Si hay un lugar en los fértiles Yungas paceños que se ha posicionado en el imaginario como el mayor productor de coca es La Asunta, cerca de Caranavi pero accesible por el camino que pasa por Chulumani, en la provincia Sud Yungas. Como confirmando esa fama, un periodista de este diario descubrió que la población de la zona crece a un ritmo vertiginoso.
En efecto, según los datos de un concejal del Gobierno Municipal de La Asunta, en los últimos 10 años el número de habitantes de la región ha pasado de 18.000 a cerca de 35.000, es decir, casi el doble. La razón para ese crecimiento demográfico está en la aparentemente alta rentabilidad del cultivo de hoja de coca, que reporta una ganancia superior a los mil dólares por cada cato sembrado.
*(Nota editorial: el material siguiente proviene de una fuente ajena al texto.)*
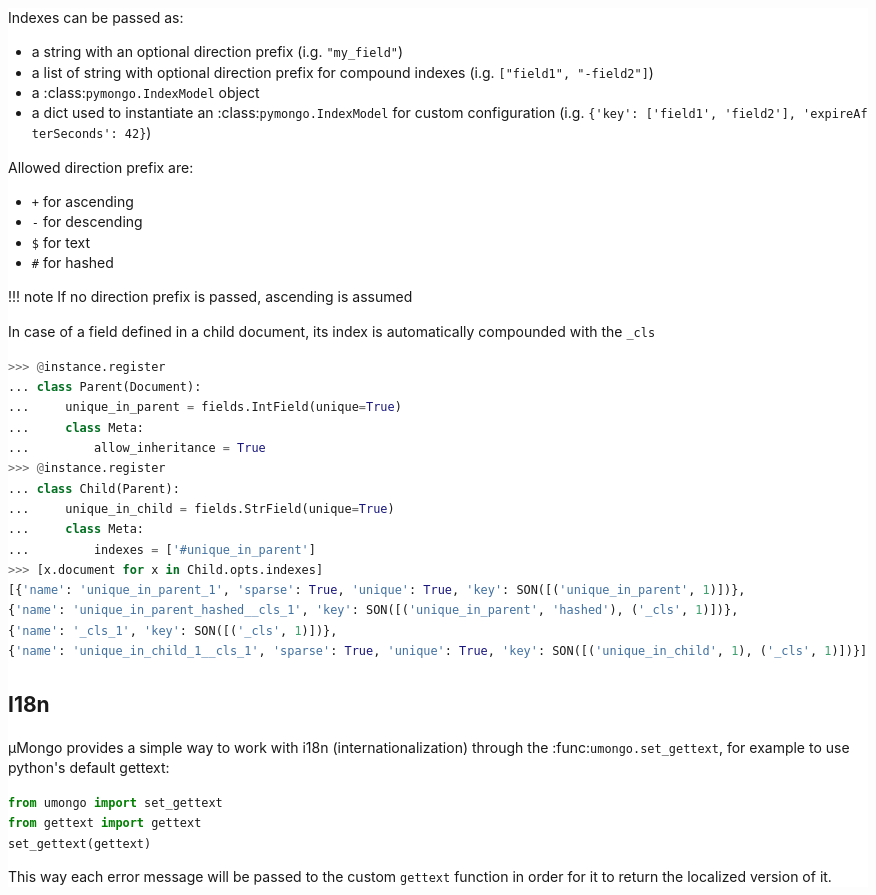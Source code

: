 Indexes can be passed as:

- a string with an optional direction prefix (i.g. ``"my_field"``)
- a list of string with optional direction prefix for compound indexes
  (i.g. ``["field1", "-field2"]``)
- a :class:`pymongo.IndexModel` object
- a dict used to instantiate an :class:`pymongo.IndexModel` for custom configuration
  (i.g. ``{'key': ['field1', 'field2'], 'expireAfterSeconds': 42}``)

Allowed direction prefix are:
 - ``+`` for ascending
 - ``-`` for descending
 - ``$`` for text
 - ``#`` for hashed

!!! note
    If no direction prefix is passed, ascending is assumed

In case of a field defined in a child document, its index is automatically
compounded with the ``_cls``

```Python
>>> @instance.register
... class Parent(Document):
...     unique_in_parent = fields.IntField(unique=True)
...     class Meta:
...         allow_inheritance = True
>>> @instance.register
... class Child(Parent):
...     unique_in_child = fields.StrField(unique=True)
...     class Meta:
...         indexes = ['#unique_in_parent']
>>> [x.document for x in Child.opts.indexes]
[{'name': 'unique_in_parent_1', 'sparse': True, 'unique': True, 'key': SON([('unique_in_parent', 1)])},
{'name': 'unique_in_parent_hashed__cls_1', 'key': SON([('unique_in_parent', 'hashed'), ('_cls', 1)])},
{'name': '_cls_1', 'key': SON([('_cls', 1)])},
{'name': 'unique_in_child_1__cls_1', 'sparse': True, 'unique': True, 'key': SON([('unique_in_child', 1), ('_cls', 1)])}]
```

## I18n

μMongo provides a simple way to work with i18n (internationalization) through
the :func:`umongo.set_gettext`, for example to use python's default gettext:

```Python
from umongo import set_gettext
from gettext import gettext
set_gettext(gettext)
```

This way each error message will be passed to the custom ``gettext`` function
in order for it to return the localized version of it.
Es tan intenso el flujo migratorio que, según el edil, cada tres meses nace una nueva comunidad. Según pudo constatar el periodista de La Razón, los nuevos habitantes de La Asunta son casi todos oriundos del norte de Potosí, donde, según uno de los entrevistados, «ya no hay ni ganado» y, se sabe, la pobreza señorea, obligando a la población a migrar.
A contrapelo de este evidente crecimiento de los cultivos de coca, el Viceministerio de Defensa Social, a través de la Fuerza de Tarea Conjunta, ejecuta desde enero de este año un ambicioso plan de erradicación que tiene como meta eliminar más de 8.000 hectáreas del cultivo, considerado excedentario en la zona. Desafortunadamente, el problema principal en la región ya no es el conflicto que genera la erradicación forzosa de cultivos de coca, sino la expansión de la leishmaniasis, también conocida como espundia o lepra blanca, una enfermedad de la piel endémica de la Amazonía boliviana y que es transmitida por un mosquito que abunda en La Asunta; los más vulnerables son los migrantes altiplánicos.
Es tan grave la situación que, según el concejal, una de cada 10 personas tiene el mal. Los médicos que atienden en los centros de salud locales aseguran que hay comunidades enteras afectadas por la enfermedad, y los datos confirman que la población infectada crece día a día, incluyendo a niños y bebés, lo que obliga a disponer casi toda la capacidad hospitalaria para la atención y tratamiento de los enfermos.
En el intento de brindar alivio a los enfermos y hacer frente a la expansión de la enfermedad, la ONG Gestión y Calidad en Salud brinda a la población información y capacitación, pero sobre todo medicamentos para el tratamiento y mosquiteros que ayuden a prevenir la picadura de los mosquitos en los hogares.
Hay, pues, un problema de salud pública de grandes dimensiones, que debería ser afrontado al margen de los esfuerzos desplegados en las tareas de erradicación, pues más que reducir la cantidad de coca sembrada interesa poner freno a la expansión de esta peligrosa enfermedad.